中長期外人投資家の最後の買いか-「祭り」から帰るタイミングは?

 

今週に入って、明らかに大型株に特化した買いが入っています。昨日は日経平均が+0.7%、TOPIXが+1.7%だったのに対して、TOPIXコア30は+2.3%でした。本日も同様の動きです。大型株の多くは、これまで株価がもみ合いないしは緩やかな調整となっていたため、出遅れ感から買われやすかったという面もありますが、主要な買い手は明らかに中長期外人投資家だと思われます。さらに言うと、この大型株に特化したような買い方をするのは、普段あまり日本株の個別銘柄をフォローしていないタイプの外人投資家です。

 

おそらく、ここまで日本株をずっとアンダーウェイトで放置してきたが、四半期が変わって資産配分が変更になり、日銀決定会合で上放れてしまい、ニュートラルまでの引き上げをここにきて行ってきている、という事だと推察されます。
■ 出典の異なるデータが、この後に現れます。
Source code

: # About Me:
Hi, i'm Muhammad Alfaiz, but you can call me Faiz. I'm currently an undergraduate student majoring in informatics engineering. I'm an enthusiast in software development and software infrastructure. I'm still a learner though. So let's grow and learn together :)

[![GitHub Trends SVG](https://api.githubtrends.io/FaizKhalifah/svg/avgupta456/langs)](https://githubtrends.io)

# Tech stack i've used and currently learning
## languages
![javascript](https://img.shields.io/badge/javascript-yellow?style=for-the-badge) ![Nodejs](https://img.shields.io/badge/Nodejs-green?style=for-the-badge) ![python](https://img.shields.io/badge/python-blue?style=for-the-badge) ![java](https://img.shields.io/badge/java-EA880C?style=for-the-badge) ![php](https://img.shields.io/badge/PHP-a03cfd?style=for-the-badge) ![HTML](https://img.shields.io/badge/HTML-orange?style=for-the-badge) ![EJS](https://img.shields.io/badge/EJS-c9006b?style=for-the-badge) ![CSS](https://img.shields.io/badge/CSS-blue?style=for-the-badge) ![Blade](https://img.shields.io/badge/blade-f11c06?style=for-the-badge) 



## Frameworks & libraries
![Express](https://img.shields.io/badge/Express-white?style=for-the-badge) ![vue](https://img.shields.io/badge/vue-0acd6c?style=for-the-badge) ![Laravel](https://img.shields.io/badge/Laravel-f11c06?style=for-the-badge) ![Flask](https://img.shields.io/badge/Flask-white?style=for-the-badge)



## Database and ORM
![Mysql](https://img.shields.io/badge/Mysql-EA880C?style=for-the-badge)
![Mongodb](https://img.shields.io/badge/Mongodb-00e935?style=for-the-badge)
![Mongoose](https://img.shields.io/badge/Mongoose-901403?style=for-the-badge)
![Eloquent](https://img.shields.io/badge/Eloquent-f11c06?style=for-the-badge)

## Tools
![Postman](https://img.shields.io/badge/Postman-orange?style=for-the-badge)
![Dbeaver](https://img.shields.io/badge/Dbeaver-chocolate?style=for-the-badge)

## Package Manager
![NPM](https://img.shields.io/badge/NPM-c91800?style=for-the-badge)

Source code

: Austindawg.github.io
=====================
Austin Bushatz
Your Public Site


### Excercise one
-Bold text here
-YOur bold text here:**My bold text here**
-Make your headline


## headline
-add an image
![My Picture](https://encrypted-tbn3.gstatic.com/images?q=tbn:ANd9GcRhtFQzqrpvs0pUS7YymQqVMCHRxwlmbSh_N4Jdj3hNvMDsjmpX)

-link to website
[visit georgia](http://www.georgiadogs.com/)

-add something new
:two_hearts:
以前もご説明しましたが、アンダーウェイトからニュートラルへの引き上げは、彼らにとってリスクがある状態からリスクのない状態への変化であり、ひとたびそれを決断したら時間をかけずに実行するものです。したがって、そのような外人投資家の買いは、どんなに長くても今月中、早ければ今週来週で終わると考えられます。

 

今後の日本株の見通しですが、まずは週刊エコノミスト臨時増刊号に掲載された、私の原稿をご紹介します。これは3月半ばに執筆したものです。

 

「日銀新総裁、新副総裁が就任し、今後は新日銀体制の積極金融緩和実行を織り込み始める形で、円安株高が進行していくだろう。さらに4月から5月にかけて発表される2012年度本決算と同時に発表される2013年度会社業績見通しで、2013年度の大幅増益期待が高まり、株高に弾みがつくと見る。当初の会社業績見通しはアナリストのコンセンサスに満たない水準になる可能性が高いが、アナリストは「会社予想は控えめ、上方修正余地が大きい」と業績回復期待を煽ってくると思われる。ここまで年金資金などの中長期外人投資家はあまり日本株式を買えておらず、彼らが主な買い主体となろう。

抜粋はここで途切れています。